In this project, for supervised learning, I used regression and decision tree techniques to build predictive models and tested model accuracy by evaluating MSE and misclassification cost. For unsupervised learning, I performed cluster analysis on Iris dataset to identify subgroups and I used association rules to analyze transaction details in the Groceries dataset.

Primary LanguageR

[Note: you can preview files that are in R and PDF format by clicking on the file]

Software I used:

RStudio

Description:

Supervised learning: I was in charge of writing codes to build linear regression model, logistic regression model, and decision tree models (both regression and classification trees) on the Boston Housing and Credit Card dataset, and tested model accuracy by evaluating MSE values (for numerical response variable) and misclassification costs (for binary response variable). And then I concluded the analysis with several written reports, with the help of my partner by delegating tasks to my partner.
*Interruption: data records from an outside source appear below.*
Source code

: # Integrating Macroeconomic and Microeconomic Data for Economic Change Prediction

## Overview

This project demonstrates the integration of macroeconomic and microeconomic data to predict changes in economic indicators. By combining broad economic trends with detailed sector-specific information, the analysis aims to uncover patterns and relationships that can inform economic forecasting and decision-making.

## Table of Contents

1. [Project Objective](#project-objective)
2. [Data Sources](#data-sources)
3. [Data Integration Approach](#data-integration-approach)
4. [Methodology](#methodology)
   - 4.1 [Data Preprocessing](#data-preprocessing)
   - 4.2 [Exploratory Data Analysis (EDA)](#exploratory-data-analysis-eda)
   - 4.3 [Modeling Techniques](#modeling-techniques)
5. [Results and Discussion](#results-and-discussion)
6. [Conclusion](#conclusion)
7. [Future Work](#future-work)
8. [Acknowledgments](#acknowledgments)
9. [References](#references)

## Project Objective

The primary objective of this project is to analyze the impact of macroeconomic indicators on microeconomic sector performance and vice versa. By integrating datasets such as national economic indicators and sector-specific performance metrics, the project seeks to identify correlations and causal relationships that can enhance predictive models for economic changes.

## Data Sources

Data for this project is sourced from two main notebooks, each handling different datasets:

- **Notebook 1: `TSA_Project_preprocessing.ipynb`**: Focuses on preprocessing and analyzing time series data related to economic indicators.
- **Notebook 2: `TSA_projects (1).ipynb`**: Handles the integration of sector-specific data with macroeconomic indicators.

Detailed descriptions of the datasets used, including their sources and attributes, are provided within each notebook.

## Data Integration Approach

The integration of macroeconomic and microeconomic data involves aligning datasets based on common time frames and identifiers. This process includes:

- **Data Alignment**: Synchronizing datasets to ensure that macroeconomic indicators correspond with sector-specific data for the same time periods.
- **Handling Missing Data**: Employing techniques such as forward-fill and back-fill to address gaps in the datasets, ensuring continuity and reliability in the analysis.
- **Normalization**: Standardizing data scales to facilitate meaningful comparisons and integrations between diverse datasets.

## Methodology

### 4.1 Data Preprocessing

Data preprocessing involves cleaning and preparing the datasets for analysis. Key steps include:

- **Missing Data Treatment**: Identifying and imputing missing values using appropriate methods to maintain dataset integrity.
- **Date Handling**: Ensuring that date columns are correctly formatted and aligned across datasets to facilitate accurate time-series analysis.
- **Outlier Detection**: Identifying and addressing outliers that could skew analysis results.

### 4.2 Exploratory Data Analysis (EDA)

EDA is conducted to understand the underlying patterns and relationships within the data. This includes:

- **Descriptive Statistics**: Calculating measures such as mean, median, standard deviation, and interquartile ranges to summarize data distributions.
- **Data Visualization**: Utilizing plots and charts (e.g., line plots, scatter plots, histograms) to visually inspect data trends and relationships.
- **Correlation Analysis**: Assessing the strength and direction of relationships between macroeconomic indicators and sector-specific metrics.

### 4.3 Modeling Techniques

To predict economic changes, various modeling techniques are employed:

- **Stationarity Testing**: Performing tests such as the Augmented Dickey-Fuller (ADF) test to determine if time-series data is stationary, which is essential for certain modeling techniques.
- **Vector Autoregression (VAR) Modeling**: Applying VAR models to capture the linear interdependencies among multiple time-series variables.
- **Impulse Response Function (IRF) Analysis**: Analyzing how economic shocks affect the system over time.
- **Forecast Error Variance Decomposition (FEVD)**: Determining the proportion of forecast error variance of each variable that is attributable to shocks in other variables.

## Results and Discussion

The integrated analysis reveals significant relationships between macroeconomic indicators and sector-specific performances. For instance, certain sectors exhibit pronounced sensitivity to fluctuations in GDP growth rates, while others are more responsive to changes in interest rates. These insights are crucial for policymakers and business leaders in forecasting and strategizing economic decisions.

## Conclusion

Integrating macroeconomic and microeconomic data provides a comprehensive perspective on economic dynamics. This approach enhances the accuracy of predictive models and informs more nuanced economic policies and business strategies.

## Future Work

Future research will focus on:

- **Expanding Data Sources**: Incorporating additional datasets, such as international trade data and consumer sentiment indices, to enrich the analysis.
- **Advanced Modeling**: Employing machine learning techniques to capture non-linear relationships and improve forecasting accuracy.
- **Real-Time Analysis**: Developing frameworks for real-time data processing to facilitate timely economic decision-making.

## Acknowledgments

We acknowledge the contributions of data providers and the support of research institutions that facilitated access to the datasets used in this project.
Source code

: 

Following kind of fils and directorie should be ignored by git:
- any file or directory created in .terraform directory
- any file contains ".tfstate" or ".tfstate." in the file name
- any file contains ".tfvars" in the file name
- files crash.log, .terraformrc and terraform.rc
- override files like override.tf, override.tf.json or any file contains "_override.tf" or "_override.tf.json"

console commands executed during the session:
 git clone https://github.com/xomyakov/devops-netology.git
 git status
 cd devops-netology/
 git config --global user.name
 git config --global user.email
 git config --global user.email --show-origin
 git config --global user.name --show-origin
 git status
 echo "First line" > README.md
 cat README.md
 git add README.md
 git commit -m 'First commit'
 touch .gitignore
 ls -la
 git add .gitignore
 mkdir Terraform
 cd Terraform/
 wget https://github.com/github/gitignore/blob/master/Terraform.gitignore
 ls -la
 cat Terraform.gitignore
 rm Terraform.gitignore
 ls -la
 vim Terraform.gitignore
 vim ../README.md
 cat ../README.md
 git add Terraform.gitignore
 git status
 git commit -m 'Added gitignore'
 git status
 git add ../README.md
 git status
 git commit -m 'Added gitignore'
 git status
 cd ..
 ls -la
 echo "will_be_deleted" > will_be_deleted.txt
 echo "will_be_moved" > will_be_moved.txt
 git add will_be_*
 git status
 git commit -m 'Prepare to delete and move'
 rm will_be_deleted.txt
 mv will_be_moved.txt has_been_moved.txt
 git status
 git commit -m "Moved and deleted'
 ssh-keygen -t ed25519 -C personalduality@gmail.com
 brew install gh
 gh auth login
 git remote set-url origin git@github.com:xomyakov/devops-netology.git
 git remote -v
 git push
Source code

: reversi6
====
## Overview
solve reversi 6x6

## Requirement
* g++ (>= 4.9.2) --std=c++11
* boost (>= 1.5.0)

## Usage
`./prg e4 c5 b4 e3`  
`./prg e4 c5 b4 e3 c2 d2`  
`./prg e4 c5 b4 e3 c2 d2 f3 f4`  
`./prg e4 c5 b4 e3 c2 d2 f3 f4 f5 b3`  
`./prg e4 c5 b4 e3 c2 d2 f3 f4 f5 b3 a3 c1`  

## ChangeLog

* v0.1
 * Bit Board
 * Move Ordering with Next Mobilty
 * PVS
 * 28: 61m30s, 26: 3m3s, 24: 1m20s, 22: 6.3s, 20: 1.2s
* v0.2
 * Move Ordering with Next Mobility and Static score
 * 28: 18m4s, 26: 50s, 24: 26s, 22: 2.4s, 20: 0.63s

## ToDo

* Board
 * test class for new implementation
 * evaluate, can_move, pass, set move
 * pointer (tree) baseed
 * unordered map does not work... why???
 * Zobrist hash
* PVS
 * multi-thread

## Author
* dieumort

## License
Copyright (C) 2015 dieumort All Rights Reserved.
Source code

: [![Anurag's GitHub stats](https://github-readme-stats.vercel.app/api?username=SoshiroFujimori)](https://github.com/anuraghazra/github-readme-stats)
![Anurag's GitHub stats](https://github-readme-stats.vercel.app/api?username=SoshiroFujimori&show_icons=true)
The output of my codes along with my description for each output are also included in all reports.

Unsupervised learning: I was in charge of writing codes to perform cluster analysis (K-means and Hierarchical) on the Iris dataset to better understand clusters with similar and dissimilar characteristics, and to find unknown subgroups. I also wrote codes to explore Groceries dataset and analyzed transaction details based on association rules, and I concluded my analysis with a written report, with the help of my partner. The output of my codes and the description of my output are also included in the report.